EXERCISE GOAL: Filter the data below, keeping only lines that contain "interface".

THE DATA:
★ ★ ★ ★
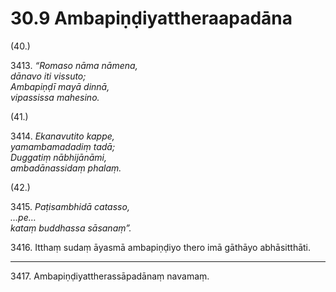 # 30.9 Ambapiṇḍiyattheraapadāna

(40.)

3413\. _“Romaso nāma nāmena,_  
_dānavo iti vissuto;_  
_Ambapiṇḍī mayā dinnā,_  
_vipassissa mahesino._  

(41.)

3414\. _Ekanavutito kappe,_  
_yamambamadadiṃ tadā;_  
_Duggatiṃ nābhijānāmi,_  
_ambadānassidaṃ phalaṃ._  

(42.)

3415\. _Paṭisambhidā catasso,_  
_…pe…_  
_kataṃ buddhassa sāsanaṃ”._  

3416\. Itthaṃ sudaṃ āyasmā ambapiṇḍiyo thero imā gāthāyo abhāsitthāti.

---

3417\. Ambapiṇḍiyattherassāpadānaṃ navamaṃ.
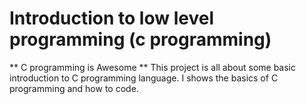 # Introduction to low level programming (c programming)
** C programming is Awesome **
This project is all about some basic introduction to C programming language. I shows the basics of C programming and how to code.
★ ★ ★ ★
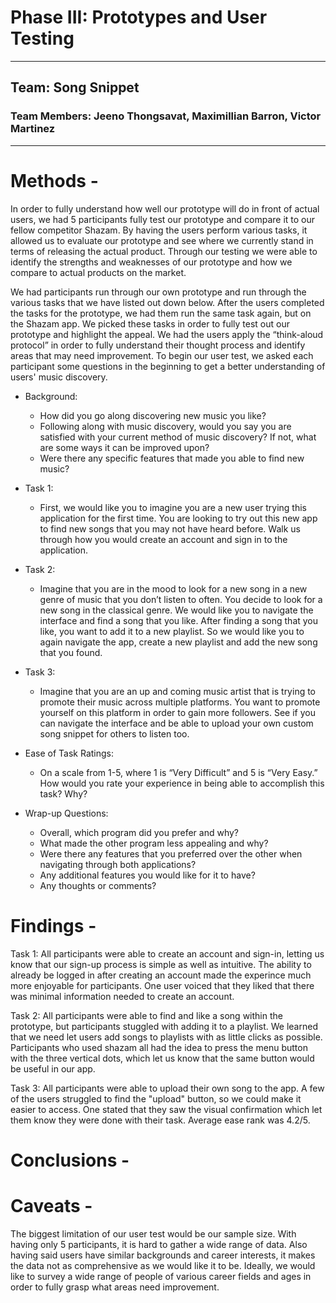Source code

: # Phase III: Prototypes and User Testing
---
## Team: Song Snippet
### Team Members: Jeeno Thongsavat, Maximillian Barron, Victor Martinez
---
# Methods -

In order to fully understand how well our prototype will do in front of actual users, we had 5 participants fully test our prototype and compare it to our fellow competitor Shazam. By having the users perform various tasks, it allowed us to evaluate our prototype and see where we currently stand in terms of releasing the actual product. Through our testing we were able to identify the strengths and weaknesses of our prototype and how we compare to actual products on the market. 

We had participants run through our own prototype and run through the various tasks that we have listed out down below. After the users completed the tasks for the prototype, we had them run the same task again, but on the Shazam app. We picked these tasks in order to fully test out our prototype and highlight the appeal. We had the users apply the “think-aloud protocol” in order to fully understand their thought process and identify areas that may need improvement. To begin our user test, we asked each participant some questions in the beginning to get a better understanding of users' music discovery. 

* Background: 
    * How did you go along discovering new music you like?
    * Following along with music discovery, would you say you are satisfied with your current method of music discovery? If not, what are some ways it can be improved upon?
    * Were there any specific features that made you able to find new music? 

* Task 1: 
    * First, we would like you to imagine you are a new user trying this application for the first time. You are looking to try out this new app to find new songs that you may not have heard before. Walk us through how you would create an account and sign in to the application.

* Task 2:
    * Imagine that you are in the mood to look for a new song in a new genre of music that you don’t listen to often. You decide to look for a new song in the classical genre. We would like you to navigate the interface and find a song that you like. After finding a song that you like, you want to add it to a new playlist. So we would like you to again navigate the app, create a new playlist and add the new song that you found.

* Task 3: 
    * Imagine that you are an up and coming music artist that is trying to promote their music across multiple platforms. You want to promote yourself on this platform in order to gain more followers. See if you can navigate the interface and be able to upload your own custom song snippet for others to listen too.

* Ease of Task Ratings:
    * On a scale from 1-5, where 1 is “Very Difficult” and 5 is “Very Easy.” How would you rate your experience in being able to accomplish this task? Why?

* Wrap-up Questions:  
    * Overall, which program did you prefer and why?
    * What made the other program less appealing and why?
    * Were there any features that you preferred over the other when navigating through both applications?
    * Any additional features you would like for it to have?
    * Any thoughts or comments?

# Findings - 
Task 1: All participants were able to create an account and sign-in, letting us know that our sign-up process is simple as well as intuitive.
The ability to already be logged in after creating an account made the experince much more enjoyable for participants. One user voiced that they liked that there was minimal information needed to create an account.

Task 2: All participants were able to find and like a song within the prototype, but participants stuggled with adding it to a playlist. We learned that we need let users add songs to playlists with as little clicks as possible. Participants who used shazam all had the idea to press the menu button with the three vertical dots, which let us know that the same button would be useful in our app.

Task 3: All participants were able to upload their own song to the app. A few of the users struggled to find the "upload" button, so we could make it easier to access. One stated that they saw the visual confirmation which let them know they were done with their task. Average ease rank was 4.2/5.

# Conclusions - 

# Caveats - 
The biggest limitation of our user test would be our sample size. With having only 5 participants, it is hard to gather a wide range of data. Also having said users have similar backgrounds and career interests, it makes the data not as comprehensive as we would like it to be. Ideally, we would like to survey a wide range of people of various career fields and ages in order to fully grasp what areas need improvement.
★ ★ ★ ★
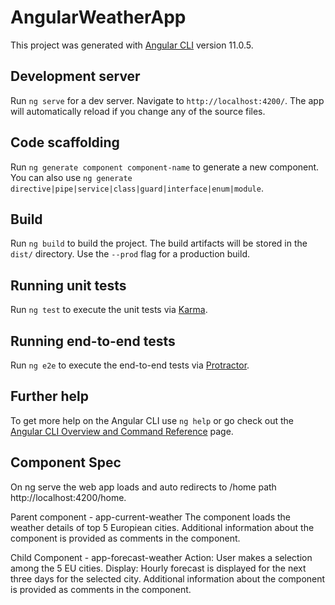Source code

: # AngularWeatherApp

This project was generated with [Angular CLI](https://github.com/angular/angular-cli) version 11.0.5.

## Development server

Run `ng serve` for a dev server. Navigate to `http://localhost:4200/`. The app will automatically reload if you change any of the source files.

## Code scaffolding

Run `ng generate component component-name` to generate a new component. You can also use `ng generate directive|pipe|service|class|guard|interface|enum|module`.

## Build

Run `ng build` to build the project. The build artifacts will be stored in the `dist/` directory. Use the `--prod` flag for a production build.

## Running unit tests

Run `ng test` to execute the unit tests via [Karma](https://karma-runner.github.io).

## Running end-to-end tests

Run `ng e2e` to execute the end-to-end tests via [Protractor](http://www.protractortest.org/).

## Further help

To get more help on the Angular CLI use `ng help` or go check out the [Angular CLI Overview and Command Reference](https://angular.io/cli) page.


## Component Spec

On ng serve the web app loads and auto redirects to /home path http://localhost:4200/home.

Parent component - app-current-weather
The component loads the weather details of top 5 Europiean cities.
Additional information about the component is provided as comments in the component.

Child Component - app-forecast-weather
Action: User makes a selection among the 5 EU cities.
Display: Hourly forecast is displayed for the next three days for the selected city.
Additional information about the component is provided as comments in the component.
★ ★ ★ ★
RESPONSE BELOW:
    * Imagine that you are in the mood to look for a new song in a new genre of music that you don’t listen to often. You decide to look for a new song in the classical genre. We would like you to navigate the interface and find a song that you like. After finding a song that you like, you want to add it to a new playlist. So we would like you to again navigate the app, create a new playlist and add the new song that you found.
    * Imagine that you are an up and coming music artist that is trying to promote their music across multiple platforms. You want to promote yourself on this platform in order to gain more followers. See if you can navigate the interface and be able to upload your own custom song snippet for others to listen too.
Run `ng generate component component-name` to generate a new component. You can also use `ng generate directive|pipe|service|class|guard|interface|enum|module`.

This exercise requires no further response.